ON 9 DECEMBER 1884, the Queens Bench Division of the High Court of Justice delivered R v Dudley and Stephens (1884) 14 QBD 273.

http://cyber.law.harvard.edu/eon/ei/elabs/majesty/stephens.html

In 1848, Sydney Barrister John Henry Want purchased an English 52 foot yacht, “The Mignonette”. Want arranged for the yacht to be sailed from England to Australia by Tom Dudley (Captain), Edwin Stephens, Edmund Brooks and Richard Parker.

On 18 May 1884, Mignonette set sail from Southampton to Sydney. On 5 July, somewhere near the Cape of Good Hope, the yacht was struck by a wave and sank. The crew abandoned ship to the lifeboat with only turnips and water.

On 29 July, the lifeboat was rescued by “The Montezuma”. The crew of the Montezuma discovered that Richard Parker had been eaten by Dudley, Stephens and Brooks. The survivors were taken to Falmouth, Cornwall, where they were interviewed about incident. Dudley and Stephens made statements to the effect that on about 25 July, Parker was close to death so they decided to kill him so they could, as well as eat his flesh, preserve his blood to drink. Brooks denied being party to the killing but admitted to eating part of Parker.

Dudley and Stephens justified their actions out of necessity to preserve their own lives. They maintained that this justification was an ancient custom of the high seas.

Dudley and Stephens were charged and tried. The matter ended up before the Queens Bench of the High Court in London.

Dudley and Stephens were convicted of murder. The court held that the law did not recognise a defence of necessity, either in precedent nor morality.

Per Lord Coleridge CJ:

“Now it is admitted that the deliberate killing of this unoffending and unresisting boy was clearly murder, unless the killing can be justified by some well-recognised excuse admitted by the law. It is further admitted that there was in this case no such excuse, unless the killing was justified by what has been called ‘necessity’. But the temptation to the act which existed here was not what the law has ever called necessity. Nor is this to be regretted. Though law and morality are not the same, and many things may be immoral which are not necessarily illegal, yet the absolute divorce of law from morality would be of fatal consequence; and such divorce would follow if the temptation to murder in this case were to be held by law an absolute defence of it…..”

“It is not needful to point out the awful danger of admitting the principle which has been contended for. Who is to be the judge of this sort of necessity? By what measure is the comparative value of lives to be measured? Is it to be strength, or intellect or what? It is plain that the principle leaves to him who is to profit by it to determine the necessity which will justify him in deliberately taking another’s life to save his own. In this case the weakest, the youngest, the most unresisting, was chosen. Was it more necessary to kill him than one of the grown men? The answer must be ‘No’”

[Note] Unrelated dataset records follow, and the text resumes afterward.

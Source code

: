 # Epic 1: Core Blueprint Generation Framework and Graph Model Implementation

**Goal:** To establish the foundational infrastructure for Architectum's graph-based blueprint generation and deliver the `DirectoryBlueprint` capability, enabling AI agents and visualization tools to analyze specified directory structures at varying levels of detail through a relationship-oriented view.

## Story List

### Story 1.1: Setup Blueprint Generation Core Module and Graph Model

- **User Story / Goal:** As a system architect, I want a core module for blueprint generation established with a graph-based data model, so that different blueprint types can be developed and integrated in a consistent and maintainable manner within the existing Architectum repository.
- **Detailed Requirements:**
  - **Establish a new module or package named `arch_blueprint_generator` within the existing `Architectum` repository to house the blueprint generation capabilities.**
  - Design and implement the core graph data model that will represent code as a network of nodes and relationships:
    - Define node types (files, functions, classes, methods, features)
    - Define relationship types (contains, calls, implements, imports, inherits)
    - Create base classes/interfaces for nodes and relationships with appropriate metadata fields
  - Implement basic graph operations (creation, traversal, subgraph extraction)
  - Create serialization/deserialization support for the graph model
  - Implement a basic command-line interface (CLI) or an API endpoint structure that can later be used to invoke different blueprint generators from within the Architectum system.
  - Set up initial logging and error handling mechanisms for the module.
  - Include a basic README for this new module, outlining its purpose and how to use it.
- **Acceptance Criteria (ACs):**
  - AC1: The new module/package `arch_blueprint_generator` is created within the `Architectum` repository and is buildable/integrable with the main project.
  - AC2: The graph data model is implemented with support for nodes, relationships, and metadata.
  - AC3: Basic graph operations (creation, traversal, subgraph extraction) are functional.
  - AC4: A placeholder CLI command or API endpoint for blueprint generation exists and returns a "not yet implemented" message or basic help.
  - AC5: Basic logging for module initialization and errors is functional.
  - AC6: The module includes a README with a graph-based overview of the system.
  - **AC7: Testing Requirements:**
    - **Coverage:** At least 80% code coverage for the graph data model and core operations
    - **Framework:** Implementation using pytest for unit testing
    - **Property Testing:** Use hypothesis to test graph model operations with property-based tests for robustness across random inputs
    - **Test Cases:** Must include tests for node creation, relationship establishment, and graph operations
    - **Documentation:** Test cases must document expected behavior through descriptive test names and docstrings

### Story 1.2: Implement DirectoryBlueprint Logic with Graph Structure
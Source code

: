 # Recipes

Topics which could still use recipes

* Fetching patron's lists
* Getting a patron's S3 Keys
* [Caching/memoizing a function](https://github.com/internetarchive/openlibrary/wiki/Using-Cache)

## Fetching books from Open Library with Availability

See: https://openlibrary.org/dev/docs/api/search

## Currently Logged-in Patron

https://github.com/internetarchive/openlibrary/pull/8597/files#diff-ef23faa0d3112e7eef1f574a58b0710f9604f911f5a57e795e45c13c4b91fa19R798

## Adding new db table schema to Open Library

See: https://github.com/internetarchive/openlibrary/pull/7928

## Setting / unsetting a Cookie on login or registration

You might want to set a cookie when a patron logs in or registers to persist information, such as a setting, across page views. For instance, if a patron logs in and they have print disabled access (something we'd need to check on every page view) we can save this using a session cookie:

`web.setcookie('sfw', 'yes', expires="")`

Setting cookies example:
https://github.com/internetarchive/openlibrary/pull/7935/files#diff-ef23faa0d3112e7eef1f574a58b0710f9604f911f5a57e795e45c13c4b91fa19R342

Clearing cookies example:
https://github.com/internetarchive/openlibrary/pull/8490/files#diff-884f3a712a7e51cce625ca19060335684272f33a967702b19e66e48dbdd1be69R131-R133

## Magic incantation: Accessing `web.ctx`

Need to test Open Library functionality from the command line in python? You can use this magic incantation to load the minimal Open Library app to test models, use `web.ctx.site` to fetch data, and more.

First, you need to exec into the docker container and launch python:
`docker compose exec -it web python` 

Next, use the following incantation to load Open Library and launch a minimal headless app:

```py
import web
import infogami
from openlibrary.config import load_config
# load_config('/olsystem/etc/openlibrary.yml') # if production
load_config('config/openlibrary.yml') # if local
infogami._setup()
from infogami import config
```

Dudley and Stephens were sentenced to death. In response to public pressure, the Government commuted the sentence to a 6 month term of imprisonment on the grounds that the trial court had withheld the verdict of manslaughter from the jury. Dudley and Stephens were released from prison on 20 May 1885.

John Henry Want later became the Attorney General for New South Wales from 1894 to 1899.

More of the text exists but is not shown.